→ ACTIVITY
Copy every line below precisely, leaving nothing out.

→ Collection entries
--------------------

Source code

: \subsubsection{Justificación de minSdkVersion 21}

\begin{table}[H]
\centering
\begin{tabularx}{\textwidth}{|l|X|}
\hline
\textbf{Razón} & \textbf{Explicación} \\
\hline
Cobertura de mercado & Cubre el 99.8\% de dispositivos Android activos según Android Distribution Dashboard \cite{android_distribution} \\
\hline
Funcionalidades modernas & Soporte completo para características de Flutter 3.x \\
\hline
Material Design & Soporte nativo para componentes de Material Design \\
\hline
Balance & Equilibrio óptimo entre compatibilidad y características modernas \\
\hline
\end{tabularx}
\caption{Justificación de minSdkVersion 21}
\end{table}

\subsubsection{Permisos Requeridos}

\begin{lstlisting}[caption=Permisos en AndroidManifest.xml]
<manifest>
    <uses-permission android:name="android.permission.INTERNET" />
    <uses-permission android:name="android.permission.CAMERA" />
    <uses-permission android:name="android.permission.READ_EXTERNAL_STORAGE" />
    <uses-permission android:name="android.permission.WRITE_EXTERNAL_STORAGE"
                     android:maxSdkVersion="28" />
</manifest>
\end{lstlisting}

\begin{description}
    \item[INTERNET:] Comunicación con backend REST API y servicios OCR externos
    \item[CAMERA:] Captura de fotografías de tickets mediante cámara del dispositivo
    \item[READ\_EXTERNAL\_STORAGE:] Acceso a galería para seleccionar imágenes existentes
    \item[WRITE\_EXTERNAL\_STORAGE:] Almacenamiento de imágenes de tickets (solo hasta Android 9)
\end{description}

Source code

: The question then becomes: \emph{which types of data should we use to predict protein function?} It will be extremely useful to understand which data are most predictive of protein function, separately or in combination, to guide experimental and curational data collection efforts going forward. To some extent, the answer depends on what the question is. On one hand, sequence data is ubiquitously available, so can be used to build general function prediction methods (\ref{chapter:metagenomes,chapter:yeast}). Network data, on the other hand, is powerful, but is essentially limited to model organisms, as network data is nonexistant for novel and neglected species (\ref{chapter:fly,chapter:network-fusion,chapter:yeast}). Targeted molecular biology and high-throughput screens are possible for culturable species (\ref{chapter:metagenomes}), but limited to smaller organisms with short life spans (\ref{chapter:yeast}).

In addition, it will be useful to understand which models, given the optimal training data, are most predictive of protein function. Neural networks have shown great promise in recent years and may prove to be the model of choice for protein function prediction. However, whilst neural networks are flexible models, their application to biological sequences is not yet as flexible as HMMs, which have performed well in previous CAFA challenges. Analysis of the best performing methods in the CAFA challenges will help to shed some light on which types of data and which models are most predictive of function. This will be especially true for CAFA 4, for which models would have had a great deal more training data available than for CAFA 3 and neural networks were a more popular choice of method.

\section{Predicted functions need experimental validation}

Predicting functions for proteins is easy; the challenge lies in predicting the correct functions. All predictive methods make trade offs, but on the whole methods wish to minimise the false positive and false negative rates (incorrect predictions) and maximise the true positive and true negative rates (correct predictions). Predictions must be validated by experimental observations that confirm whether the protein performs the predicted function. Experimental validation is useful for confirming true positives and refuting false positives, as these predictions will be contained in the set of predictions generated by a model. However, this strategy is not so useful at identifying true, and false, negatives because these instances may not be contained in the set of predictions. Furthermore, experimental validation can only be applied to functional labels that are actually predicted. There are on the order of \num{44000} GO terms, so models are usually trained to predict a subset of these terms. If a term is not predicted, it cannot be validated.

--------------------

→ SOLUTION FOR THIS EXERCISE
Source code

: \subsubsection{Justificación de minSdkVersion 21}

\begin{table}[H]
\centering
\begin{tabularx}{\textwidth}{|l|X|}
\hline
\textbf{Razón} & \textbf{Explicación} \\
\hline
Cobertura de mercado & Cubre el 99.8\% de dispositivos Android activos según Android Distribution Dashboard \cite{android_distribution} \\
\hline
Funcionalidades modernas & Soporte completo para características de Flutter 3.x \\
\hline
Material Design & Soporte nativo para componentes de Material Design \\
\hline
Balance & Equilibrio óptimo entre compatibilidad y características modernas \\
\hline
\end{tabularx}
\caption{Justificación de minSdkVersion 21}
\end{table}

\subsubsection{Permisos Requeridos}

\begin{lstlisting}[caption=Permisos en AndroidManifest.xml]
<manifest>
    <uses-permission android:name="android.permission.INTERNET" />
    <uses-permission android:name="android.permission.CAMERA" />
    <uses-permission android:name="android.permission.READ_EXTERNAL_STORAGE" />
    <uses-permission android:name="android.permission.WRITE_EXTERNAL_STORAGE"
                     android:maxSdkVersion="28" />
</manifest>
\end{lstlisting}

\begin{description}
    \item[INTERNET:] Comunicación con backend REST API y servicios OCR externos
    \item[CAMERA:] Captura de fotografías de tickets mediante cámara del dispositivo
    \item[READ\_EXTERNAL\_STORAGE:] Acceso a galería para seleccionar imágenes existentes
    \item[WRITE\_EXTERNAL\_STORAGE:] Almacenamiento de imágenes de tickets (solo hasta Android 9)
\end{description}

Source code

: The question then becomes: \emph{which types of data should we use to predict protein function?} It will be extremely useful to understand which data are most predictive of protein function, separately or in combination, to guide experimental and curational data collection efforts going forward. To some extent, the answer depends on what the question is. On one hand, sequence data is ubiquitously available, so can be used to build general function prediction methods (\ref{chapter:metagenomes,chapter:yeast}). Network data, on the other hand, is powerful, but is essentially limited to model organisms, as network data is nonexistant for novel and neglected species (\ref{chapter:fly,chapter:network-fusion,chapter:yeast}). Targeted molecular biology and high-throughput screens are possible for culturable species (\ref{chapter:metagenomes}), but limited to smaller organisms with short life spans (\ref{chapter:yeast}).

In addition, it will be useful to understand which models, given the optimal training data, are most predictive of protein function. Neural networks have shown great promise in recent years and may prove to be the model of choice for protein function prediction. However, whilst neural networks are flexible models, their application to biological sequences is not yet as flexible as HMMs, which have performed well in previous CAFA challenges. Analysis of the best performing methods in the CAFA challenges will help to shed some light on which types of data and which models are most predictive of function. This will be especially true for CAFA 4, for which models would have had a great deal more training data available than for CAFA 3 and neural networks were a more popular choice of method.

\section{Predicted functions need experimental validation}

Predicting functions for proteins is easy; the challenge lies in predicting the correct functions. All predictive methods make trade offs, but on the whole methods wish to minimise the false positive and false negative rates (incorrect predictions) and maximise the true positive and true negative rates (correct predictions). Predictions must be validated by experimental observations that confirm whether the protein performs the predicted function. Experimental validation is useful for confirming true positives and refuting false positives, as these predictions will be contained in the set of predictions generated by a model. However, this strategy is not so useful at identifying true, and false, negatives because these instances may not be contained in the set of predictions. Furthermore, experimental validation can only be applied to functional labels that are actually predicted. There are on the order of \num{44000} GO terms, so models are usually trained to predict a subset of these terms. If a term is not predicted, it cannot be validated.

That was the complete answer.